Is Your Customers’ Data Secure?
Fraud: It’s always been there. The banking industry has always been protecting consumers and bad actors have always tried to steal and monetize data. This has not changed. What HAS changed in the last 5 years is that the number of digital services and products has increased and the access to tools and technology have increased – both for companies and for fraudsters. First let’s look at the two types of data that a company has access to:
- Historical Data: Information an organization has about their customers based on their history of doing business together. Transaction history, payment metrics, demographic information, account balances, contact information, and more.
- Network Data: Information from outside the organization that helps connect the dots across consumer data — looking for patterns and insight into behaviors.
Companies collect information and invest in technology that allows them to better analyze and use it for insights to improve their business. Without the advancement in the technology world this would not have been possible. Technology enables us to tackle the problems more efficiently. BUT the fraudsters also have access to the same tech and systems that businesses do. Fraudsters are getting smarter and they are working very hard to create volumes of randomized data and launch sophisticated attacks that we have never seen before. It continues to evolve. Always been there but it’s becoming more complex and challenging. The increase in traffic online means the stakes are higher than ever before.
The challenges we are seeing in data security are because of three things:
- Increased Access
- Innovative Technology
- Increased Expectations from Consumers
We have already touched on the first two challenges, so let’s explore the third one facing the finance industry: Increased Expectations from Consumers. Consumers want safety/security AND want instant access to credit. They expect it. They are getting used to instant credit being offered. And they are only going to engage with organizations they trust.

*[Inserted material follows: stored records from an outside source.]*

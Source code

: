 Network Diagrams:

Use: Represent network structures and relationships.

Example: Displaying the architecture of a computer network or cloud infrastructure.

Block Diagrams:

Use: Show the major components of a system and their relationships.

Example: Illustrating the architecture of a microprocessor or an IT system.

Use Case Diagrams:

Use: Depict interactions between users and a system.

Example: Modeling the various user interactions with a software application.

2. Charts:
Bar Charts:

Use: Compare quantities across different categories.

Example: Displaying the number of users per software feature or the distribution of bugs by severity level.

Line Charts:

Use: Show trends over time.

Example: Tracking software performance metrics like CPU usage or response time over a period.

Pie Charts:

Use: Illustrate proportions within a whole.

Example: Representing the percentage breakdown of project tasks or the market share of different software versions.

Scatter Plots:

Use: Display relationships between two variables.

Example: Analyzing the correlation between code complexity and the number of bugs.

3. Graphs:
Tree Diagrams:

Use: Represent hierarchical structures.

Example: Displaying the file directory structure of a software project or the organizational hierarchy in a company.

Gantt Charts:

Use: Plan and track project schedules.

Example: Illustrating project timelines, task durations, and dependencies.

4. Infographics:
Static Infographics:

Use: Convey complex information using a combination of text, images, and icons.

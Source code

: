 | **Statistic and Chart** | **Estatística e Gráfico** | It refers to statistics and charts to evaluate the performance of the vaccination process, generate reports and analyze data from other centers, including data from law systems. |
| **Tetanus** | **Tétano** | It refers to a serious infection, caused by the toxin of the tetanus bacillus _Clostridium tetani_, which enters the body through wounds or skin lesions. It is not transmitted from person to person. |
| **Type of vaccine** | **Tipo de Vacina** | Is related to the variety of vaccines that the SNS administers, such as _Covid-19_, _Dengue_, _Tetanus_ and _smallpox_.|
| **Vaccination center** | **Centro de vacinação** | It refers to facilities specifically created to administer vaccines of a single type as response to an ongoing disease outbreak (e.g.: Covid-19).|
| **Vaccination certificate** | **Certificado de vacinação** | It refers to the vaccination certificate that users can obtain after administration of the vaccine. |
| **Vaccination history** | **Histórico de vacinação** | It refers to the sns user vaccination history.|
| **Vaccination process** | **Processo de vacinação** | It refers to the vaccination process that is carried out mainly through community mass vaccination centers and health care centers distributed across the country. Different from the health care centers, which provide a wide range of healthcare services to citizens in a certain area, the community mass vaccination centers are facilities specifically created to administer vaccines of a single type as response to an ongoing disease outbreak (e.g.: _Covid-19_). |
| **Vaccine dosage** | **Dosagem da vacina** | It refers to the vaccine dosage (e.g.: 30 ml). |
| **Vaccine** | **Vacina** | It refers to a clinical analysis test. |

INDUSTRIES GAIN TRUST WITH CONSUMERS WITH THIS FORMULA:
TRUST = CREDIBILITY + RELIABILITY + INTIMACY / SELF ORIENTATION
Companies relay this through their communications design and relationship. Self-orientation as the bottom denominator is important. If an institution is overly self-oriented, that is not building trust. No one wants to see a corporate selfie! More than a dollar value, perception of trust in the organization is most important. If you continue to have that, you increase the confidence that you take security seriously. Brand trust and protection are equally important. You have to ask your self if you have the right decision framework across the customer journey and the customer experience.

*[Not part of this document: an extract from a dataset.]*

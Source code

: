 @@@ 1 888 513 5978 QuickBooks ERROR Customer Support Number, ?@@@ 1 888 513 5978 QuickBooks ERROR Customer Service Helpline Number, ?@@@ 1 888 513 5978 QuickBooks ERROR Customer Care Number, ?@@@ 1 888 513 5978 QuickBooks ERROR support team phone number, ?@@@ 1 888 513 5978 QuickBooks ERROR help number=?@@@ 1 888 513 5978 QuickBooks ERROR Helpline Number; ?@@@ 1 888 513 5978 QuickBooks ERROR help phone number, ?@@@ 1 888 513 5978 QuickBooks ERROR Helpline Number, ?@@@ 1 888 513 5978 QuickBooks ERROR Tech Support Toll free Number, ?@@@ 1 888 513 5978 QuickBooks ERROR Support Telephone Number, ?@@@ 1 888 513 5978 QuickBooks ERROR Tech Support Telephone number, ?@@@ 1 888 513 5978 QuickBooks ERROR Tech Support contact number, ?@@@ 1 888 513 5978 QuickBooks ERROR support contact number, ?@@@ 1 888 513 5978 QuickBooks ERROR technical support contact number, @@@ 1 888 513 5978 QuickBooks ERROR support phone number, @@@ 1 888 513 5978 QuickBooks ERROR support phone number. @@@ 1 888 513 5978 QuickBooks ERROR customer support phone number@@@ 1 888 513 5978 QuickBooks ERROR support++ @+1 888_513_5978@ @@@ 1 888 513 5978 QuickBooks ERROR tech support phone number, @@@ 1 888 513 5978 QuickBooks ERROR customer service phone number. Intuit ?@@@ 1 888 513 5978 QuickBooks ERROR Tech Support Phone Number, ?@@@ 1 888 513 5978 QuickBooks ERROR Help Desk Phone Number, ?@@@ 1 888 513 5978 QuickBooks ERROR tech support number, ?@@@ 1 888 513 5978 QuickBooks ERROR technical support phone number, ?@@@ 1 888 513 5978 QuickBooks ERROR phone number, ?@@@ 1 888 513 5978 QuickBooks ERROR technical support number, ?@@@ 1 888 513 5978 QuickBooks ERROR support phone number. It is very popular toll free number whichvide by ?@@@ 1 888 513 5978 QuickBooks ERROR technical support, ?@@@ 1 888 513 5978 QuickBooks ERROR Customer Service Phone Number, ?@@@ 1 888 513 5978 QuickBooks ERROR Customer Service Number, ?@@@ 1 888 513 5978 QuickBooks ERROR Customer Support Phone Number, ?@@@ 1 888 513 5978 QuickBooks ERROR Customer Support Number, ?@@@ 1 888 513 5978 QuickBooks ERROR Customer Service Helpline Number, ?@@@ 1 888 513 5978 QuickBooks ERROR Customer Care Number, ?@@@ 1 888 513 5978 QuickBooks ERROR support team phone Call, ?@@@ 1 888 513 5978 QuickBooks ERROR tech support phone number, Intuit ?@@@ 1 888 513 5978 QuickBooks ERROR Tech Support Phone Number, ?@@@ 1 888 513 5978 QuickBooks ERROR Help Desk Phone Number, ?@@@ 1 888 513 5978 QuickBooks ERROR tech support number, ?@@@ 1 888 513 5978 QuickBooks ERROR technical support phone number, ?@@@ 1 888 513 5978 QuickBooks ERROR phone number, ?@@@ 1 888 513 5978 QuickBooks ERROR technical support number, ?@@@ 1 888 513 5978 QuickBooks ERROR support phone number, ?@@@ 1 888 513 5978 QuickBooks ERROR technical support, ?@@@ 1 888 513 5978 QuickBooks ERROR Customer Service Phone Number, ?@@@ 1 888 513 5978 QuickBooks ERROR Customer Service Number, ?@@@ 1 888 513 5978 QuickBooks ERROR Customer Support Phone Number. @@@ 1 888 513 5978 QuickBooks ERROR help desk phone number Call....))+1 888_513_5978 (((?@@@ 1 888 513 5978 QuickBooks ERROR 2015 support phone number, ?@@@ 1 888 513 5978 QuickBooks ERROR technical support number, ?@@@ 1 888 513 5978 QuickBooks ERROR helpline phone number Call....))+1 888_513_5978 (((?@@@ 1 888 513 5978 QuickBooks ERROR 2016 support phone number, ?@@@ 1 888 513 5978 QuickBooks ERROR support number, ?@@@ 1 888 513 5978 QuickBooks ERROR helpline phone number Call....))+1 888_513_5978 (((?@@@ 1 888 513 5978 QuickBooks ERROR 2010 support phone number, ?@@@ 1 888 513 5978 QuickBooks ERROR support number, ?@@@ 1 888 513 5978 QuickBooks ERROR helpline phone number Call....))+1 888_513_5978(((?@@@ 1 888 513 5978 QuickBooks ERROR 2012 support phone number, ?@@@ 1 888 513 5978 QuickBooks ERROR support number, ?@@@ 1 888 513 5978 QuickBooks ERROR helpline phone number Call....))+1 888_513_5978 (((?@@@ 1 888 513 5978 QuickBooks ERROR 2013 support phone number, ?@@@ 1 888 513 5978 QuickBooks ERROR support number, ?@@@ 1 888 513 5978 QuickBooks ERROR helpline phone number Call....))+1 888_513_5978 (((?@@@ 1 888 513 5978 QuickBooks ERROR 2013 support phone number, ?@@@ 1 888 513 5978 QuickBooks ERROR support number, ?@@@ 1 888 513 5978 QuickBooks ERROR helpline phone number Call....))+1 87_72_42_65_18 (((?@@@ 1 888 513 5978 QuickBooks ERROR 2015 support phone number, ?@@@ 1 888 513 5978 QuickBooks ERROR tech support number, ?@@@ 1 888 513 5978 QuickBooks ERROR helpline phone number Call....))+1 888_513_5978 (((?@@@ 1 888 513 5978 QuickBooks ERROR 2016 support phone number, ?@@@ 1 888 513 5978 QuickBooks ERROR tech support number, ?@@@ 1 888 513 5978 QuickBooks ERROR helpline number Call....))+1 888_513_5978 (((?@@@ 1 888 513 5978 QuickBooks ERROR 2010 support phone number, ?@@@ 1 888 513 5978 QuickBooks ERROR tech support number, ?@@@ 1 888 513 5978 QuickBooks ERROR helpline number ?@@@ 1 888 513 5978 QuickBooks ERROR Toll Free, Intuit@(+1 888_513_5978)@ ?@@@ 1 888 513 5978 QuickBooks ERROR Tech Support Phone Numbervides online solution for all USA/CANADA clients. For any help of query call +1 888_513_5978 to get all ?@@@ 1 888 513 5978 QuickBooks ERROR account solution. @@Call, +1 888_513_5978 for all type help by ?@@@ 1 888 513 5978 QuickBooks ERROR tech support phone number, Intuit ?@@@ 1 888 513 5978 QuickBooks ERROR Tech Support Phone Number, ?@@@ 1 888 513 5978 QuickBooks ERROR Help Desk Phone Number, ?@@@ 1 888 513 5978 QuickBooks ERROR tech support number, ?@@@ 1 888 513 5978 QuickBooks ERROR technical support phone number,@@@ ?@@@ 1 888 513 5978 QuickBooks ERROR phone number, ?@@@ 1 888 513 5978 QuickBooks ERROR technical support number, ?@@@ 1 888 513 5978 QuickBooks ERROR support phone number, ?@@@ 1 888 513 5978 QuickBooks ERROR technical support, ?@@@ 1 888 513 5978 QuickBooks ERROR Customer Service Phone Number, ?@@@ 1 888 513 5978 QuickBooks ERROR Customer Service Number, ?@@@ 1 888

Organizations need to make sure that they can protect their consumers data – that it is not misused or leaked on the platform. But they also need to be able to provide quick and convenient access to clients. Security is really a balance between Privacy, Expedience & Convenience. For instance, you are more willing to give up privacy if you can have a more seamless or frictionless experience, a faster more convenient one.
There are three layers of security:
- Something You Know: password, mother’s maiden name, pin
- Something You Have: token, key fob, key card, remote control, physical device
- Something You Are: biometrics, face, eyes, fingerprints, etc. Now, companies are starting to use finger and palm veins because they are subcutaneous, so you cannot easily steal them (without chopping off a limb). Get ready for Biometric Identification as Service (BaaS). Amazon is already doing it with Amazon One.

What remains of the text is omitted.